Exercise: Earth Observation

Earth observation satellites, operated by organizations like NOAA and EUMETSAT, provide vital data for weather forecasting and environmental monitoring. NOAA manages polar orbiting satellites that deliver real-time weather data, while EUMETSAT operates satellites that support Europe and other regions with climate data.
In this exercise, you’ll track a weather satellite, capture its signal, decode the data into an image, and identify features such as mountains, cities, lakes, and weather fronts.
Objective
With the ground station (GS-SBIC-1M2), your task is to capture a signal from a Polar-orbiting satellite of your choosing and identify the signal you have received.
Here are your key tasks:
- Track a Weather Satellite: Use a ground station to track a NOAA or EUMETSAT weather satellite in real time.
- Capture a Direct Readout Signal: Receive and record the satellite’s live data stream using the ground station.
- Decode Raw Satellite Data: Process the captured signal to decode it into a weather image.

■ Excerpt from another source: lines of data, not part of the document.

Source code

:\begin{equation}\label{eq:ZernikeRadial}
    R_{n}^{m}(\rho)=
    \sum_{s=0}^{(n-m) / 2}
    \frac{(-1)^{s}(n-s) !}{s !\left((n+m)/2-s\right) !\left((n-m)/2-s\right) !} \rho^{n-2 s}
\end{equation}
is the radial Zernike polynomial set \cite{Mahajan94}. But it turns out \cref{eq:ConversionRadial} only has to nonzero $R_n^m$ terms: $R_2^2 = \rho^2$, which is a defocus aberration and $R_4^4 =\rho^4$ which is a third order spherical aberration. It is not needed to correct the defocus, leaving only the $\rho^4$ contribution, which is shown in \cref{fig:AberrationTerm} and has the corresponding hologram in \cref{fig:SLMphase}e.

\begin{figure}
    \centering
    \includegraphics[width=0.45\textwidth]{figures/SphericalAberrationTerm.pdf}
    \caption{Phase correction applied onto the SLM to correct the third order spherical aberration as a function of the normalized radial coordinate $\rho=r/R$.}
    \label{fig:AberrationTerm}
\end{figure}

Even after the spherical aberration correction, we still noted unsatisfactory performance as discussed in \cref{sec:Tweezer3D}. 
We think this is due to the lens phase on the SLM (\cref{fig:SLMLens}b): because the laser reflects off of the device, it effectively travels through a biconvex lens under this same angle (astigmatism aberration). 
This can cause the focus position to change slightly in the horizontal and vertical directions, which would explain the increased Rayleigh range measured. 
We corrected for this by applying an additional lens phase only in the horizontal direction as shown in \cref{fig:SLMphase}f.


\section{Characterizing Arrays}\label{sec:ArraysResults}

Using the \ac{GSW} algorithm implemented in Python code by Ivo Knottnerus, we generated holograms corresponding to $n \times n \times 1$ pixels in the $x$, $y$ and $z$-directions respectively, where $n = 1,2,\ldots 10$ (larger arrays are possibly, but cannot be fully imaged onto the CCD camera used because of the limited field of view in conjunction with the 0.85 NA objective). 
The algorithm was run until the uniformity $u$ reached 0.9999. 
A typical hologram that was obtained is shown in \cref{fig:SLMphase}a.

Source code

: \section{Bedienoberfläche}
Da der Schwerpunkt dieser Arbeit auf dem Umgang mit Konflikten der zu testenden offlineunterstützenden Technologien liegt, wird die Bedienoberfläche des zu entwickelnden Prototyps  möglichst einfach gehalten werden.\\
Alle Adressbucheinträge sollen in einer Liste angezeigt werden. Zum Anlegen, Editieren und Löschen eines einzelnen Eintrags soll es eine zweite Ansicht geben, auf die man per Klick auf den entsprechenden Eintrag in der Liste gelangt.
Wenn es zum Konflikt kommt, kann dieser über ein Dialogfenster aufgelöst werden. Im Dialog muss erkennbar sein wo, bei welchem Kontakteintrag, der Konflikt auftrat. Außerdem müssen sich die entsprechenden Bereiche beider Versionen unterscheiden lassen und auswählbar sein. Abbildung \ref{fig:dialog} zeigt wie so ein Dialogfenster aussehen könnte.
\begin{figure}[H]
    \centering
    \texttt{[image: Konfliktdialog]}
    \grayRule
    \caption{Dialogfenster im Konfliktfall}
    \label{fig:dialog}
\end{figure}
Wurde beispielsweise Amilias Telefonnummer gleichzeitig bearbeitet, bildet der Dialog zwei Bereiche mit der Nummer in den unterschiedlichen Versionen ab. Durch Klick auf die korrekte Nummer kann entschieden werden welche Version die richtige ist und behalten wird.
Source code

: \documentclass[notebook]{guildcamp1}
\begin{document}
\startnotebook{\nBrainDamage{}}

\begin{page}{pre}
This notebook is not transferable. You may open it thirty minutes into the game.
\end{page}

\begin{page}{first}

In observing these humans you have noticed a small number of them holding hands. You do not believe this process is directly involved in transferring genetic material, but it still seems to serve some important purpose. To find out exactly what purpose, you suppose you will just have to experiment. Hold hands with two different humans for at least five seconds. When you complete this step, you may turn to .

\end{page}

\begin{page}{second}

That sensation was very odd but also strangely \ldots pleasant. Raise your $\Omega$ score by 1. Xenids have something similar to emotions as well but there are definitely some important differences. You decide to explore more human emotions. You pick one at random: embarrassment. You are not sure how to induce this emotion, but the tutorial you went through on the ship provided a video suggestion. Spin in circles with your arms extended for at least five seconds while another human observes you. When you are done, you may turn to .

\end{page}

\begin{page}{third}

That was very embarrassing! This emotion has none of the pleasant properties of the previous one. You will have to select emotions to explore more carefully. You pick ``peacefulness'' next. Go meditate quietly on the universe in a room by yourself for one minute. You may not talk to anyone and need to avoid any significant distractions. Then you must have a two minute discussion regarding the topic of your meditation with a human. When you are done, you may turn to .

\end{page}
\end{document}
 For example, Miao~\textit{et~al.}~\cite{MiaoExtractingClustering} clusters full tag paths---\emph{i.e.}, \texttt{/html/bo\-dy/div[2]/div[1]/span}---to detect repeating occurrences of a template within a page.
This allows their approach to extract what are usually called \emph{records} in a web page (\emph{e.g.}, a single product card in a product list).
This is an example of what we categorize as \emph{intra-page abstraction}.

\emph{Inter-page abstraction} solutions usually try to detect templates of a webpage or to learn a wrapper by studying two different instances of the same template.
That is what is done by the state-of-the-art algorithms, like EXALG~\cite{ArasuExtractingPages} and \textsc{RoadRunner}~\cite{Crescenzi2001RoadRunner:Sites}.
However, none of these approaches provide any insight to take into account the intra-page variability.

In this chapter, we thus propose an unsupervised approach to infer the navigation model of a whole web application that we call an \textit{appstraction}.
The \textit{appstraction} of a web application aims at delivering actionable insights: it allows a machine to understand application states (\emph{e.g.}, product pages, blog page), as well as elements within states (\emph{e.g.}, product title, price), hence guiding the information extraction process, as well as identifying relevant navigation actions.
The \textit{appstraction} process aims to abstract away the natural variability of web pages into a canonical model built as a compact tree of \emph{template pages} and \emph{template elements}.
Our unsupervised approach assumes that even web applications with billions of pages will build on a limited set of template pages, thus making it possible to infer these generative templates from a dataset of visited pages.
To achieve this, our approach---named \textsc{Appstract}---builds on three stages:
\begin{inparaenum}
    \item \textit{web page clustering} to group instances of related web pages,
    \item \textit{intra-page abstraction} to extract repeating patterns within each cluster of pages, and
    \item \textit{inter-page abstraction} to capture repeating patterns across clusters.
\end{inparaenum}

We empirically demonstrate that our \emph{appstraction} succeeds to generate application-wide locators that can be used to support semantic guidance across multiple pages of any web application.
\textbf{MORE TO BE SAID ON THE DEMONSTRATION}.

- Analyze the Image: Identify geographical features such as mountains, cities, lakes, and weather fronts in the decoded image.
Guidelines
1. Select a target satellite:
- Objective: Target a polar orbit satellite in view of the ground station.

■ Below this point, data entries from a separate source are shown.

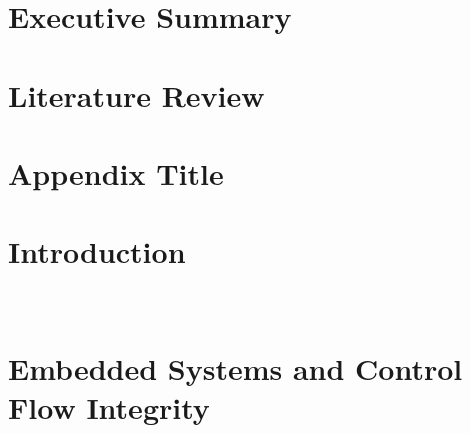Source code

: \documentclass[
11pt, %
twoside, %
english, %
onehalfspacing, %
nolistspacing, %
liststotoc, %
parskip, %
headsepline, %
]{MastersDoctoralThesis} %
\author{Luke \textsc{Atherton}}
\newif\iflitreview
\newif\ifnotesincluded
\begin{document}
\frontmatter
\pagestyle{plain}



\iflitreview

\else

\fi
\ifnotesincluded

\chapter*{Acknowledgements}
Thanks everyone! Elisabeth

\fi

\tableofcontents
\lstlistoflistings
\listoffigures
\listoftables



\chapter*{Executive Summary}


\iflitreview

\chapter{Literature Review}


\appendix
\chapter{Appendix Title}

\else

\mainmatter
\pagestyle{thesis}

\chapter{Introduction}





\\


\chapter{Embedded Systems and Control Flow Integrity} \label{chapterCFI}




\end{document}
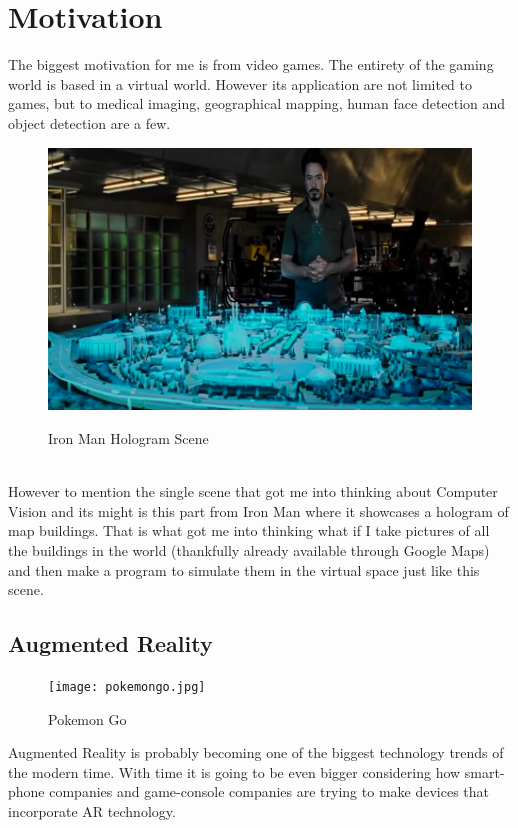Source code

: \documentclass[a4paper]{report}
\begin{document}
\section{Motivation}
The biggest motivation for me is from video games. The entirety of the gaming world is based in a virtual world. However its application are not limited to games, but to medical imaging, geographical mapping, human face detection and  object detection are a few.
\begin{figure}[h]
{\includegraphics[scale=1]{ironmanmap.jpg}}
\caption{Iron Man Hologram Scene}
\end{figure}
\\
However to mention the single scene that got me into thinking about Computer Vision and its might is this part from Iron Man where it showcases a hologram of map buildings. That is what got me into thinking what if I take pictures of all the buildings in the world (thankfully already available through Google Maps) and then make a program to simulate them in the virtual space just like this scene.
\newpage
\subsection{Augmented Reality}
\begin{figure}
\centering
\texttt{[image: pokemongo.jpg]}
\caption{Pokemon Go}
\end{figure}
Augmented Reality is probably becoming one of the biggest technology trends of the modern time. With time it is going to be even bigger considering how smart-phone companies and game-console companies are trying to make devices that incorporate AR technology.
\\
\end{document}

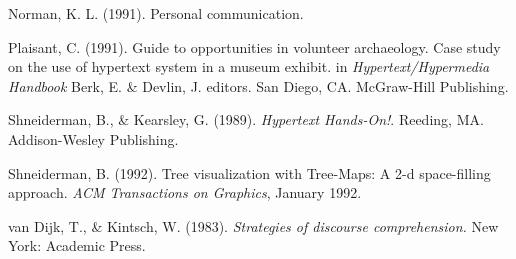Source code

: \documentclass[twocolumn,10pt]{article}
\begin{document}
\begin{thebibliography}{99}
  Norman, K. L. (1991). Personal communication. 

  Plaisant, C. (1991).
  Guide to opportunities in volunteer archaeology. Case study
  on the use of hypertext system in a museum exhibit.
  in {\em Hypertext/Hypermedia Handbook}
  Berk, E. \& Devlin, J. editors.
  San Diego, CA. McGraw-Hill Publishing.

  Shneiderman, B., \& Kearsley, G. (1989).
  {\em Hypertext Hands-On!}. Reeding, MA. Addison-Wesley Publishing.

  Shneiderman, B. (1992).
  Tree visualization with Tree-Maps: A 2-d space-filling approach.
  {\em ACM Transactions on Graphics}, January 1992.

  van Dijk, T., \& Kintsch, W. (1983). {\em Strategies of discourse 
  comprehension.}
  New York: Academic Press.



\end{thebibliography}
\end{document}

- Hints: See suggested satellites in datasheets section, recommend NOAA-19.
2. Determine Azimuth/Elevation (Azi/Ele) values:
- Objective: Find the target satellite position in the sky (Azi/Ele) relative to the ground station.
- Tools: Use the Dashboard for accurate estimates.
3. Schedule the satellite pass:
- Objective: Plan the motion of the ground station’s dish by defining waypoints.
- Tools: See the ground station datasheet describing rotor performance and book via Dashboard.
- Considerations: Ensure to stay within ground station performance limitations for rotor speed and maximum recording duration (4 mins) when defining waypoint times.
4. Post-processing:
- Objective: Decode raw data into a usable image
- Tools: Install and use SatDump to decode the data.